Antimicrobial resistance is considered by many to be one of the biggest threats to global health and food security. The direct consequences of antimicrobial resistance can include longer illness, prolonged hospital stay, increased mortality, and an overall increase in healthcare costs. This Antimicrobial Awareness Week, the World Health Organization (WHO) is raising awareness and encouraging best practices to limit the emergence and spread of antimicrobial resistance globally.

In Australia, antimicrobial resistance is already a major healthcare problem. The Australian Commission on Safety and Quality in Health Care and the Council of Presidents of Medical Colleges recently released a joint statement on the issue. This statement calls for improved compliance with prescribing guidelines to stem the rise in antimicrobial resistance. The results of the National Antimicrobial Prescribing Surveys (NAPS), available from the National Centre for Antimicrobial Stewardship, are referred to as evidence of the need for change.

The following is a brief summary of results from the 2018 hospital NAPS:

  • 21.4% of prescriptions for antimicrobials were assessed as being inappropriate (compared to 22.4% in 2017);
  • Documentation of review or stop date was 45.2% (up from 40.7% in 2017);
  • Rate of documentation of indication was 80.3% (up from 77.7% in 2017); and
  • Surgical prophylaxis that extends beyond 24 hours was 28.0% (down from 30.0% in 2017).

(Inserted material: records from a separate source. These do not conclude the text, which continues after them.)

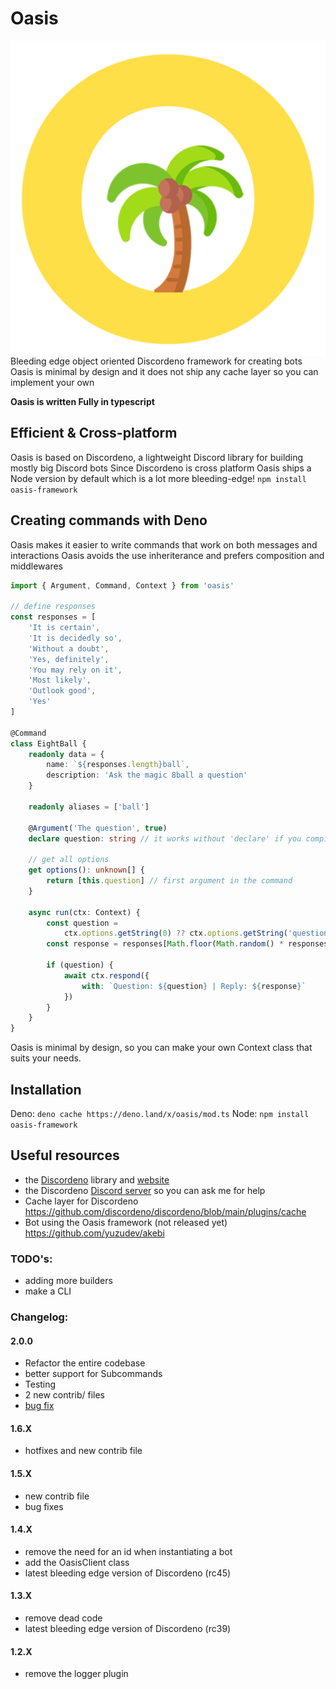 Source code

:# Oasis

<img align="right" src="https://raw.githubusercontent.com/oasisjs/oasis/main/assets/oasis.png" alt="oasis"/>

Bleeding edge object oriented Discordeno framework for creating bots Oasis is minimal by design and it does not ship any
cache layer so you can implement your own

**Oasis is written Fully in typescript**

## Efficient & Cross-platform

Oasis is based on Discordeno, a lightweight Discord library for building mostly big Discord bots Since Discordeno is
cross platform Oasis ships a Node version by default which is a lot more bleeding-edge! `npm install oasis-framework`

## Creating commands with Deno

Oasis makes it easier to write commands that work on both messages and interactions Oasis avoids the use inheriterance
and prefers composition and middlewares

```ts
import { Argument, Command, Context } from 'oasis'

// define responses
const responses = [
	'It is certain',
	'It is decidedly so',
	'Without a doubt',
	'Yes, definitely',
	'You may rely on it',
	'Most likely',
	'Outlook good',
	'Yes'
]

@Command
class EightBall {
	readonly data = {
		name: `${responses.length}ball`,
		description: 'Ask the magic 8ball a question'
	}

	readonly aliases = ['ball']

	@Argument('The question', true)
	declare question: string // it works without 'declare' if you compile down to ES2020

	// get all options
	get options(): unknown[] {
		return [this.question] // first argument in the command
	}

	async run(ctx: Context) {
		const question =
			ctx.options.getString(0) ?? ctx.options.getString('question')
		const response = responses[Math.floor(Math.random() * responses.length)]

		if (question) {
			await ctx.respond({
				with: `Question: ${question} | Reply: ${response}`
			})
		}
	}
}
```

Oasis is minimal by design, so you can make your own Context class that suits your needs.

## Installation

Deno: `deno cache https://deno.land/x/oasis/mod.ts` Node: `npm install oasis-framework`

## Useful resources

-   the [Discordeno](https://github.com/discordeno/discordeno) library and [website](https://discordeno.mod.land/)
-   the Discordeno [Discord server](https://discord.gg/ddeno) so you can ask me for help
-   Cache layer for Discordeno https://github.com/discordeno/discordeno/blob/main/plugins/cache
-   Bot using the Oasis framework (not released yet) https://github.com/yuzudev/akebi

### TODO's:

-   adding more builders
-   make a CLI

### Changelog:

#### 2.0.0

-   Refactor the entire codebase
-   better support for Subcommands
-   Testing
-   2 new contrib/ files
-   [bug fix](https://github.com/yuzudev/oasis/issues/2#issue-1264940912)

#### 1.6.X

-   hotfixes and new contrib file

#### 1.5.X

-   new contrib file
-   bug fixes

#### 1.4.X

-   remove the need for an id when instantiating a bot
-   add the OasisClient class
-   latest bleeding edge version of Discordeno (rc45)

#### 1.3.X

-   remove dead code
-   latest bleeding edge version of Discordeno (rc39)

#### 1.2.X

-   remove the logger plugin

The NAPS program forms part of the Antimicrobial Use and Resistance in Australia (AURA) surveillance system. The 2019 AURA report reveals some interesting trends in microbial resistance around the country. While the national rate of antibiotic resistance has remained relatively constant for a number of priority organisms, the following changes may be important to consider in the clinical setting:

  • Escherichia coli – resistance to common therapies continues to increase which may translate to higher rates of treatment failure and increased use of last-line agents, such as carbapenems;
  • Enterococcus faecium – the absolute number of isolates with vancomycin resistance is increasing (although the overall rate of vancomycin resistance is declining). The prevalence of vancomycin resistance in this bacteria is higher in Australia than any European country;
  • Neisseria gonorrhoeae – the total number of notifiable cases is increasing along with increasing rates of resistance to azithromycin;
  • Neisseria meningitidis – the number of notifiable cases is increasing as well as high rates of reduced benzylpenicillin susceptibility and increased rates of benzylpenicillin resistance;
  • Salmonella Typhi and Salmonella Paratyphi – high rates of ciprofloxacin resistance;
  • Staphylococcus aureus – community-associated methicillin resistance has increased in remote and very remote regions.

New antimicrobials are needed to increase the treatment options for drug-resistant infections. However, new drugs alone will not solve the problem. The Global Action Plan on Antimicrobial Resistance, endorsed by the WHO, details the following five objectives to minimise antimicrobial resistance:

  1. Communication, education, and training to improve awareness and understanding of antimicrobial resistance;
  2. Surveillance and research to strengthen the evidence base;
  3. Improved sanitation, hygiene, and infection prevention measures to reduce the incidence of infection;
  4. Optimise antimicrobial use in both human and animal health; and
  5. Increased investment in new medicines, diagnostic tools, vaccines, and other inventions.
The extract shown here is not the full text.